Oke, buku pertama yang akan kita review judulnya “Gagal Jangan Bikin Ambyar”, penulisnya adalah 30 penulis artikel terpilih dari lomba menulis artikel yang diadakan oleh @temannulis.id Nah mau cerita sedikit ya, jadi qadarullah alhamdulillah Amalia Zulfa masuk dalam 30 nama penulis terpilih itu dengan judul “Lima Ketakutan yang Dikhawatirkan Oleh Anak Muda Berusia 21 Tahun”. Buku ini merupakan buku antologi yang diterbitkan oleh PT. Panca Mandiri Langit-Teman Nulis.

Ada hal menarik nih kenapa kok diri ini mendapat ilham untuk nulis dengan judul di atas hehe. Artikel tersebut ditulis saat liburan awal tahun kemarin. Waktu libur kuliah tentu dong kita menyempatkan silaturrahmi sama temen-temen kita. Dan dari silaturrahmi itulah aku mendapat banyak sudut pandang dari temen-temen. Obrolan menginjak usia 20 tahun ternyata mulai pelik dan cukup visioner ya. Aku jadi paham kenapa kok mas-mbak yang lebih senior kalo lagi nongki lama bat. Ternyata obrolannya ‘menarik dan dalam’, katanya usia dan masa-masa seperti ini adalah masa quarter life crisis. Lingkar pertmenanan mulai mengecil, mulai merasakan jatuh bangunnya hidup. Iya, kehidupan sesungguhnya.

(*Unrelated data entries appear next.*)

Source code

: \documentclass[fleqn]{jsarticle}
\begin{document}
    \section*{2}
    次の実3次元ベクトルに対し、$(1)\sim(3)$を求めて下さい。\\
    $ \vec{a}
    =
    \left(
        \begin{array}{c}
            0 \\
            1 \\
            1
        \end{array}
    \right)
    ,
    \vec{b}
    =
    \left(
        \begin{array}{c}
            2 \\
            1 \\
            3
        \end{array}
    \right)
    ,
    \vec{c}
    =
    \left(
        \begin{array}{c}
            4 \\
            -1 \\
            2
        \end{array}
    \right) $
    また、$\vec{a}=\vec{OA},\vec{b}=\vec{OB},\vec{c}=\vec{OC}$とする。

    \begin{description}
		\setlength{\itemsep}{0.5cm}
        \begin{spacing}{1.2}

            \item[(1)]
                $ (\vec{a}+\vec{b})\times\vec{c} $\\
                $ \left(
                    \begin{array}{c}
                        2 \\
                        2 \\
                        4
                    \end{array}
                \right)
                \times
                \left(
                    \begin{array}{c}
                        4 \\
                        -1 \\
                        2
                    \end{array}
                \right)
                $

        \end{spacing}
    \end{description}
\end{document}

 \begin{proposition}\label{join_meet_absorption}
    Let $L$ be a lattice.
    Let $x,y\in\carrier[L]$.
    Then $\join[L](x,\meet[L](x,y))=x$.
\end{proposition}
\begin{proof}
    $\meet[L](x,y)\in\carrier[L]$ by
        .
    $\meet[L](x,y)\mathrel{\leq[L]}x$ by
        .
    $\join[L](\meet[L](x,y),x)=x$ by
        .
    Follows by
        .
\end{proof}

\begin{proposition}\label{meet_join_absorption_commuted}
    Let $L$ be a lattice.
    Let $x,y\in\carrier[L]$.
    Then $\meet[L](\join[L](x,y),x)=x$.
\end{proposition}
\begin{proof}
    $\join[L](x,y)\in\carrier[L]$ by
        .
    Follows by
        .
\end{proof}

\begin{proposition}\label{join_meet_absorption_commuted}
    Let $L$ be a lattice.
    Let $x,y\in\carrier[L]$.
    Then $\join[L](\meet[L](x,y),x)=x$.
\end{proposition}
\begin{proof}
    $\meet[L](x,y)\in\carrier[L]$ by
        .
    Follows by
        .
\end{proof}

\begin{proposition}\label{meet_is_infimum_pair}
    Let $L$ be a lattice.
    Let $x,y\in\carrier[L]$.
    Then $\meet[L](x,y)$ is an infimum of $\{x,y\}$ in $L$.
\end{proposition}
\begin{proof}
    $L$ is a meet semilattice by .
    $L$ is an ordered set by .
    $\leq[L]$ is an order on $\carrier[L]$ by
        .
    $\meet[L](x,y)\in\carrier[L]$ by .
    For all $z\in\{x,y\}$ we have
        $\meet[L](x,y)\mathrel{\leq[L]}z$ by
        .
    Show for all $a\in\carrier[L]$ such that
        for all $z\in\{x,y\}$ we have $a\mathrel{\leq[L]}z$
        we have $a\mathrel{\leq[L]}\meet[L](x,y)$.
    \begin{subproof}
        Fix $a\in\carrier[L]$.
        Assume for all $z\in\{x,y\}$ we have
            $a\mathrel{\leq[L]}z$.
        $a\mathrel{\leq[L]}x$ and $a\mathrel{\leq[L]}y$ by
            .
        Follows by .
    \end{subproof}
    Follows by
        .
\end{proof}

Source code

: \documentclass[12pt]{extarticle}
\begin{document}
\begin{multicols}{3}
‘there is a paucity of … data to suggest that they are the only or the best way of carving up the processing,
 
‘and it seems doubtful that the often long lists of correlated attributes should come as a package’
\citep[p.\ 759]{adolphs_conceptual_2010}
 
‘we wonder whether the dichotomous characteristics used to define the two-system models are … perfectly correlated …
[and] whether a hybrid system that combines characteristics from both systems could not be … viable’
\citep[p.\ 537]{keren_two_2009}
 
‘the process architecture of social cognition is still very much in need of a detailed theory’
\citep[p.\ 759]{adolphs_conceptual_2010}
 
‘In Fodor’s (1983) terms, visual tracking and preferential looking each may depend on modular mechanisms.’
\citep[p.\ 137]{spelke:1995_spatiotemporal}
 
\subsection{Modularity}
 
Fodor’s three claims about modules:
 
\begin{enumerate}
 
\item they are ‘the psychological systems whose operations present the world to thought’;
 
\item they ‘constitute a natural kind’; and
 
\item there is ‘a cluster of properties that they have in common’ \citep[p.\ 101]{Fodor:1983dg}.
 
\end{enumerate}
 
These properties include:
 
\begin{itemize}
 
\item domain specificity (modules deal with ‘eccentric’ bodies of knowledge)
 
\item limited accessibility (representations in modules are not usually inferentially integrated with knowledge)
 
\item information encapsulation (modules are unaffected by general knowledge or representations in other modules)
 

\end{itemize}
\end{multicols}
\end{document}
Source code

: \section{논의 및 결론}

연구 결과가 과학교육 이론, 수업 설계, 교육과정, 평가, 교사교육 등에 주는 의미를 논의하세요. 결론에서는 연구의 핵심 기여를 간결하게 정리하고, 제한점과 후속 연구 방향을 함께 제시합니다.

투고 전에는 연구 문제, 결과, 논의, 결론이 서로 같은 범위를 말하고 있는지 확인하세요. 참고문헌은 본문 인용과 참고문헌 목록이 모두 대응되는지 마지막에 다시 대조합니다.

Nah, di kondisi yang sedang mode on untuk menulis kali ini, aku mau berterima kasih kepada temen-temen yang saat liburan kemarin sudah mau berbagi cerita dan sudut pandang menarik. Tanpa kalian, artikel itu juga nggak akan ketulis :’) Setelah keadaan membaik, semoga masih diberi kesempatan bersua lagi dengan klen dan tentunya mendengar cerita-cerita klen yang lebih menarik ya guys!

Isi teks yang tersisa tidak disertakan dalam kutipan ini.